Azure and Public IP Addresses

In Microsoft Azure, even when a VM has a public IP address internface, the system sees it as a private network address. It also uses a private IP address as the gateway. The only way to "fix" this without making routing table changes is to use setsockopt() with SO_BINDTODEVICE, which is a privileged operation. In addition to that (and this can't be worked around in any generic way) you will need to do the standard socket bind() with the private IP address corresponding to the interface you want to use.

Solving With Policy Based Routing

The new generation of network configuration tools (I guess they're not that new, but they replaced route and ifconfig) makes policy-based routing pretty easy, especially if you don't require anything too special

Set Up Name Mappings for Routing Tables (Optional)

The userspace iproute2 tools (specifically, ip) references this file to resolve routing table names to numbers. This has no functional impact on routing, it just makes commands more readable

$ cat /etc/iproute2/rt_tables     
#
# reserved values
#
255	local
254	main
253	default
0	unspec
# Custom routing tables
1 wan1
2 wan2
3 wan3
4 wan4

Create Dedicated Routing Tables

To create 4 new (non-default/non-main) routing tables with specific devices as their default route, use the following:

# ip route add default via 10.0.14.1 dev eth1 table wan1
# ip route add default via 10.0.14.1 dev eth2 table wan2
# ip route add default via 10.0.14.1 dev eth3 table wan3
# ip route add default via 10.0.14.1 dev eth4 table wan4

Also, provide a default route on the main routing table. You will have very, very odd symptoms (unanswered ARP from the source interface) if you don't add these, though I'm not entirely sure why that is ...

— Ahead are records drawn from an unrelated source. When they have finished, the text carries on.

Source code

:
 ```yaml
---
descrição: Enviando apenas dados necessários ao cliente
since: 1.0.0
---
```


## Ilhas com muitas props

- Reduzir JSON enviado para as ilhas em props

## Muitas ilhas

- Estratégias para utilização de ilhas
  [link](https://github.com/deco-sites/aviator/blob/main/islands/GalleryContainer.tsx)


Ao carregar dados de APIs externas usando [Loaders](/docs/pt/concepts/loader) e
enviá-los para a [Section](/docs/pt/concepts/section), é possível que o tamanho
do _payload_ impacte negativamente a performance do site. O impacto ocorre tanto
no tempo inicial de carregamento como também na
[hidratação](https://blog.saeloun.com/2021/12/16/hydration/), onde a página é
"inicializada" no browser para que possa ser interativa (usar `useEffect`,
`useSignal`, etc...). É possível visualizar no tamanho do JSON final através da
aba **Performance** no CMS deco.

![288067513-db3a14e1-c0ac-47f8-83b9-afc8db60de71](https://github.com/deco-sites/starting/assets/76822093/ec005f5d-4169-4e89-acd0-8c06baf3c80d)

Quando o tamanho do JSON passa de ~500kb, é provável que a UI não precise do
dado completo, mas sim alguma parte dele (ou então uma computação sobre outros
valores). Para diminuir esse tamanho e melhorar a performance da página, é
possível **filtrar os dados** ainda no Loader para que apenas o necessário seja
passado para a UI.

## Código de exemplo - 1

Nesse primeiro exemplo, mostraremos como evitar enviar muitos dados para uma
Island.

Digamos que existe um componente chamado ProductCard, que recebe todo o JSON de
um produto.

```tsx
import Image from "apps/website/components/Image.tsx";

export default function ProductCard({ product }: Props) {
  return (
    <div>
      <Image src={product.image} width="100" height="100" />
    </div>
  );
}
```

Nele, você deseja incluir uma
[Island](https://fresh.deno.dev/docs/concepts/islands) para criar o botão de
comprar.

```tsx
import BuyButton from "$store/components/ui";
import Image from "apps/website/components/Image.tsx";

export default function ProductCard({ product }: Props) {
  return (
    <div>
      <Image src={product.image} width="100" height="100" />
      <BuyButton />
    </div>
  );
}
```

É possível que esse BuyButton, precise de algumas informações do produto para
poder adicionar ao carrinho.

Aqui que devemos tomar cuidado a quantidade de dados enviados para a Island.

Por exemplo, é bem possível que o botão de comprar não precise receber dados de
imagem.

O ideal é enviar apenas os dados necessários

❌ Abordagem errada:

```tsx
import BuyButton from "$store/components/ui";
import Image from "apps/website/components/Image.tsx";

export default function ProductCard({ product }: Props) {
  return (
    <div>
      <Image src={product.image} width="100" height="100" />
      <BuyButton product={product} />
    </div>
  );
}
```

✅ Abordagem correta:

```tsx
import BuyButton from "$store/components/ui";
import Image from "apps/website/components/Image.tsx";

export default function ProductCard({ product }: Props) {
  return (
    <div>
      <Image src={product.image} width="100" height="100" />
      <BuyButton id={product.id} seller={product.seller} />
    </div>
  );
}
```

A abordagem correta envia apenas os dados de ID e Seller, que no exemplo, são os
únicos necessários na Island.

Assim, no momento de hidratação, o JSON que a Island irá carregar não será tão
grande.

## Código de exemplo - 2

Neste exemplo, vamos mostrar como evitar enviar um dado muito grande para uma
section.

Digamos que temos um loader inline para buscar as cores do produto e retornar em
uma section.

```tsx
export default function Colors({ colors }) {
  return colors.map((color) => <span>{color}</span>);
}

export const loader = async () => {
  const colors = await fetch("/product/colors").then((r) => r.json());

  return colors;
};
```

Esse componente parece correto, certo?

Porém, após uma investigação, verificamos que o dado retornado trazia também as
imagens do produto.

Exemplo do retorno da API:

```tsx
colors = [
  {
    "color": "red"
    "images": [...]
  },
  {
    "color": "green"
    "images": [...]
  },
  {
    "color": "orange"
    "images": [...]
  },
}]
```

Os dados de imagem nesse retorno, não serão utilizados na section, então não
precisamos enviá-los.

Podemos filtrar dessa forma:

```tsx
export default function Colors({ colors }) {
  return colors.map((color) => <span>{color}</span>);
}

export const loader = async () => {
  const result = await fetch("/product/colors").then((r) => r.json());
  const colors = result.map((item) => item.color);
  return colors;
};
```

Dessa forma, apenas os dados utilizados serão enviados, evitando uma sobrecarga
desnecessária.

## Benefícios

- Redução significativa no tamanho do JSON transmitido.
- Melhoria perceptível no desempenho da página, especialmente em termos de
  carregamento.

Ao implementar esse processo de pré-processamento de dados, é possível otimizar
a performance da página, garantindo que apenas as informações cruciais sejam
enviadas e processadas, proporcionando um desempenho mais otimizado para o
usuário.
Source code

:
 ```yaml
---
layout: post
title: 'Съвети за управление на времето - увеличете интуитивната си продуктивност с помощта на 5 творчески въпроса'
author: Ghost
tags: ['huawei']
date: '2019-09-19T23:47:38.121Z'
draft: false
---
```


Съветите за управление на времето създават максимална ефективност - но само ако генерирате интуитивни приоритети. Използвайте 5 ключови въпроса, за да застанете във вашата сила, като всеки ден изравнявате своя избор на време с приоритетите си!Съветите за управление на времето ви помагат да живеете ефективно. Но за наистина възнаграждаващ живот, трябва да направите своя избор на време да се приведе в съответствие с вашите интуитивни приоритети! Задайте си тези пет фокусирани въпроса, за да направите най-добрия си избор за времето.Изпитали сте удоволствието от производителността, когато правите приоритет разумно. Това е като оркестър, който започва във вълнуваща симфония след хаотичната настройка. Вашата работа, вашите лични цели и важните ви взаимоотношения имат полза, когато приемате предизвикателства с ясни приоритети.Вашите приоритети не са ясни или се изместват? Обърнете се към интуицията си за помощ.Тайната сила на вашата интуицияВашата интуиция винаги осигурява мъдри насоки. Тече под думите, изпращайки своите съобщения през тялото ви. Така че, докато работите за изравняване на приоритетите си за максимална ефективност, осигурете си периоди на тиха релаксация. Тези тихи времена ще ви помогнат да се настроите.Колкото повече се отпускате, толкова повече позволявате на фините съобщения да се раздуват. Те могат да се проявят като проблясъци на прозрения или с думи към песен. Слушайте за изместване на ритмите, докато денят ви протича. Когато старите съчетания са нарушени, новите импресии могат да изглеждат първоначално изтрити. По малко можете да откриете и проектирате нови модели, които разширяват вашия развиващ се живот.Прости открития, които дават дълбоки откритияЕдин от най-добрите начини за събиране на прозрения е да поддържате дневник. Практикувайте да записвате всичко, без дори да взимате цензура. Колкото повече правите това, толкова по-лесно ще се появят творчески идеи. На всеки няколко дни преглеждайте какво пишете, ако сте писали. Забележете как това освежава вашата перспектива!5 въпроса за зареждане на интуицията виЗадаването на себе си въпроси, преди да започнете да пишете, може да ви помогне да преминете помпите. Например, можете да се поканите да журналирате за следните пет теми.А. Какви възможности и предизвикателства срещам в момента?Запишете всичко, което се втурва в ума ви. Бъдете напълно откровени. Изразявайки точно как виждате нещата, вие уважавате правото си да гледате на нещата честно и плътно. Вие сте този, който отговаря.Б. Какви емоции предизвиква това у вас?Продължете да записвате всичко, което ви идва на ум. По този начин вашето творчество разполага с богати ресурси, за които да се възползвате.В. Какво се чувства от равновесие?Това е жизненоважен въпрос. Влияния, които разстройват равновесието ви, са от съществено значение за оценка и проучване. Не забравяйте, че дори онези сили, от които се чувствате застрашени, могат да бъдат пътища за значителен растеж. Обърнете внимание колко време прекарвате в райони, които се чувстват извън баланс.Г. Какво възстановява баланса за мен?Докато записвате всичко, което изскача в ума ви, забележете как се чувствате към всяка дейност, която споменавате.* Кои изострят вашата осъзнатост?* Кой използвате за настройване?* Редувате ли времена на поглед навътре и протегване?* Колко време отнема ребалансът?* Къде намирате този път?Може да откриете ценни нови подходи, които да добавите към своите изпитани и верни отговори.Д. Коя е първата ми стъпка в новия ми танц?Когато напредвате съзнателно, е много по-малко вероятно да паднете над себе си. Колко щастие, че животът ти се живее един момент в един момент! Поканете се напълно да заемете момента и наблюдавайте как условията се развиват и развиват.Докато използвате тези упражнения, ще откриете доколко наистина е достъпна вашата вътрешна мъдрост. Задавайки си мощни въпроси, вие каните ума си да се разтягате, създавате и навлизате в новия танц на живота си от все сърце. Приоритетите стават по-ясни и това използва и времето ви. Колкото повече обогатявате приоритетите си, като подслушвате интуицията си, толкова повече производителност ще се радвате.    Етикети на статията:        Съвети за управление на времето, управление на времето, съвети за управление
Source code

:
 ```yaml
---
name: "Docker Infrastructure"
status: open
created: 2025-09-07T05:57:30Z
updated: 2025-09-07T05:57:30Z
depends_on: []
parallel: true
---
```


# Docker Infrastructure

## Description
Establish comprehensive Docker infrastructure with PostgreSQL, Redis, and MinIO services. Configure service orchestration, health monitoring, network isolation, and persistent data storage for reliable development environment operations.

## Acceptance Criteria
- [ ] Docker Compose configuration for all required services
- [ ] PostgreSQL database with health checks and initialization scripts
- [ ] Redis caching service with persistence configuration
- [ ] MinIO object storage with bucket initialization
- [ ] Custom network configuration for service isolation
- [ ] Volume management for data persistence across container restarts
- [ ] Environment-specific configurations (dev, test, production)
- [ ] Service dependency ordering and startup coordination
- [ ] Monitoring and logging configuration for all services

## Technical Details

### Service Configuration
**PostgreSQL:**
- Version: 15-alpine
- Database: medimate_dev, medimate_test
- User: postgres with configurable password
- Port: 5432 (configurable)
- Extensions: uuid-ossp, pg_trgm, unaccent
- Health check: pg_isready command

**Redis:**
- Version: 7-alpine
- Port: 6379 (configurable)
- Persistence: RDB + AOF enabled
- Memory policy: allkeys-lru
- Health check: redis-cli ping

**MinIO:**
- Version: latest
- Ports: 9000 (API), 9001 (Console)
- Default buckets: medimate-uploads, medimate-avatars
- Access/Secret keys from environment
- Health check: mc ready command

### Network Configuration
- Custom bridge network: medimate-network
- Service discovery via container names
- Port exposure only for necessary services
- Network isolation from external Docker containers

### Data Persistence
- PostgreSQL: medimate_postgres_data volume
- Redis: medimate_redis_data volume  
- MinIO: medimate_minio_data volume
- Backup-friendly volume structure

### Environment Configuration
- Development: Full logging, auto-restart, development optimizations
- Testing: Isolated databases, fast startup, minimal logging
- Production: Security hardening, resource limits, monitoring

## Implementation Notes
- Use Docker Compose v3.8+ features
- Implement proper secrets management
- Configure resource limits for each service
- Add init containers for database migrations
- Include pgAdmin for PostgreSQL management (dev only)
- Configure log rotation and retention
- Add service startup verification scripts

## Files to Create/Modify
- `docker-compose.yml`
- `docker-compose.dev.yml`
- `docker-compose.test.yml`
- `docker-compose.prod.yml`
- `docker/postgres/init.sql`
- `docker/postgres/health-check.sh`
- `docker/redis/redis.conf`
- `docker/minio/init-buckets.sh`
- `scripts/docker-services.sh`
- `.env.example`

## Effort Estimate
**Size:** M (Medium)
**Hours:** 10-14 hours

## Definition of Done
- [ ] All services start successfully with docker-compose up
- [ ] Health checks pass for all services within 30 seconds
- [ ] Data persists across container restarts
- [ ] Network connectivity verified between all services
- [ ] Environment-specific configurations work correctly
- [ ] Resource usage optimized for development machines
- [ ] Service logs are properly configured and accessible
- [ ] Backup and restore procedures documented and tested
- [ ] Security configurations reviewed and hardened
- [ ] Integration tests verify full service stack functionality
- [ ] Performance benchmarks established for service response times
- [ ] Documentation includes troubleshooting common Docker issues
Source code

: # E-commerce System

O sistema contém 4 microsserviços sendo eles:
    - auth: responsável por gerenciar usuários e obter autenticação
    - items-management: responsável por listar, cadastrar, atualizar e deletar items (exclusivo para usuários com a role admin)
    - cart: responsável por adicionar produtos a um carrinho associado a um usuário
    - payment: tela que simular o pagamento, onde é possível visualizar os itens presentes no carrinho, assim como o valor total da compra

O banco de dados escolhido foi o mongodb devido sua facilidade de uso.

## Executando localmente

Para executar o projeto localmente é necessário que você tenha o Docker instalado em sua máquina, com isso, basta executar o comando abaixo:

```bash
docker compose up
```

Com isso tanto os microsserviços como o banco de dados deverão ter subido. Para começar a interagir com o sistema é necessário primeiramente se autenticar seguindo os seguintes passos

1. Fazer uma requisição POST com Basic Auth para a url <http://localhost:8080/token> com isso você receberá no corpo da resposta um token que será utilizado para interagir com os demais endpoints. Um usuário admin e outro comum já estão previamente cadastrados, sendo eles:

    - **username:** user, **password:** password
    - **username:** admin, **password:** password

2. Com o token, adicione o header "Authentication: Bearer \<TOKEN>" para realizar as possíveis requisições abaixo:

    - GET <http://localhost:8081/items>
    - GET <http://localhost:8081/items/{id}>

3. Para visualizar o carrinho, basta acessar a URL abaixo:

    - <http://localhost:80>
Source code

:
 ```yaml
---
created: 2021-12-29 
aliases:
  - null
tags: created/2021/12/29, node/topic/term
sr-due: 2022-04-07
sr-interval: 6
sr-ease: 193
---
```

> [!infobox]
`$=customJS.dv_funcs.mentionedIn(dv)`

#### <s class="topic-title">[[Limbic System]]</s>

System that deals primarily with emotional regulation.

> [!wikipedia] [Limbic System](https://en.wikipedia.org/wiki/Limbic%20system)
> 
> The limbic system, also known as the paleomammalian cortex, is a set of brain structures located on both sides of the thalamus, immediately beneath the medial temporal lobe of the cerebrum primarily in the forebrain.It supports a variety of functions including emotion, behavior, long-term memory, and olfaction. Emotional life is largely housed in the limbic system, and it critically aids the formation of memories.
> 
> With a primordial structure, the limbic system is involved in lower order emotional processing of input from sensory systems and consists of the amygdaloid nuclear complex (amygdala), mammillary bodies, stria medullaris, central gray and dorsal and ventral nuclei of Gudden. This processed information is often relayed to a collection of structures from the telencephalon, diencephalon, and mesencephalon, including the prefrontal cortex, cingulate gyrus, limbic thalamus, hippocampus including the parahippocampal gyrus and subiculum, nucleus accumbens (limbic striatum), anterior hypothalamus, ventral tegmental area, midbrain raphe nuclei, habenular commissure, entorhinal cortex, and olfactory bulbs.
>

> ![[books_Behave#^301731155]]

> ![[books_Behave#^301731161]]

# ip route add default via 10.0.14.1 metric 101 dev eth1
# ip route add default via 10.0.14.1 metric 102 dev eth2
# ip route add default via 10.0.14.1 metric 103 dev eth3
# ip route add default via 10.0.14.1 metric 104 dev eth4

Note this is typical of Azure with multiple interfaces. Unless you go out of your way to configure each NIC to use a different Virtual Network entirely, each will have a different public IP addresses on different public networks but they will have internal addresses on the same subnet, using the same gateway

Assign Traffic to Routing Tables Based on Source IP and Destination IP

Add this point, the indepdendant routing tables are created. However, no traffic will be assigned to respect/consult those tables until rules are applied. Rules are generally based on destination or source IP address. In this case, we need to use the private IP address of the respective device to assign traffic over to the corresponding table. The terms used here ("egress" and "ingress") aren't perfectly accurate, but they'll do

Add The Egress Rules

# ip rule add from 10.0.14.7 table wan1
# ip rule add from 10.0.14.8 table wan2
# ip rule add from 10.0.14.9 table wan3
# ip rule add from 10.0.14.10 table wan4

Add The Ingress Rules

# ip rule add to 10.0.14.7 table wan1
# ip rule add to 10.0.14.8 table wan2
# ip rule add to 10.0.14.9 table wan3
# ip rule add to 10.0.14.10 table wan4

Done

You are pretty much set now. However, whatever application(s) you use will need to support binding to a specific interface. This is supported by nearly all network tools and especially server software such as proxies, web servers, OpenSSH, etc. usually via configuration file or command line switch. In the event that the application you're using doesn't support binding to a specific interface by IP, you can add a simple bind() call on the socket immediately after it is created. You will want to bind to the private IP address of the device you want to use, and you'll want to specify port 0. Port 0 instructs the kernel TCP/IP stack to choose an available ephemeral port for the socket.

Addendum

Some possibly related things you may run into

ARP-Related sysctl Settings

sysctl net.ipv4.conf.all.rp_filter
sysctl net.ipv4.conf.default.rp_filter
sysctl net.ipv4.conf.default.arp_filter
sysctl net.ipv4.conf.all.arp_filter

IP Forwarding sysctl Settings

I don't think you'll need to deal with enabling packet forwarding, but just for reference, forwarding is typically disabled by default. You can enabled it several different ways with sysctl:

sysctl net.ipv4.conf.all.forwarding
sysctl net.ipv4.conf.default.forwarding

Make sure you know what you're doing if you're going to start messing around with packet forwarding ;)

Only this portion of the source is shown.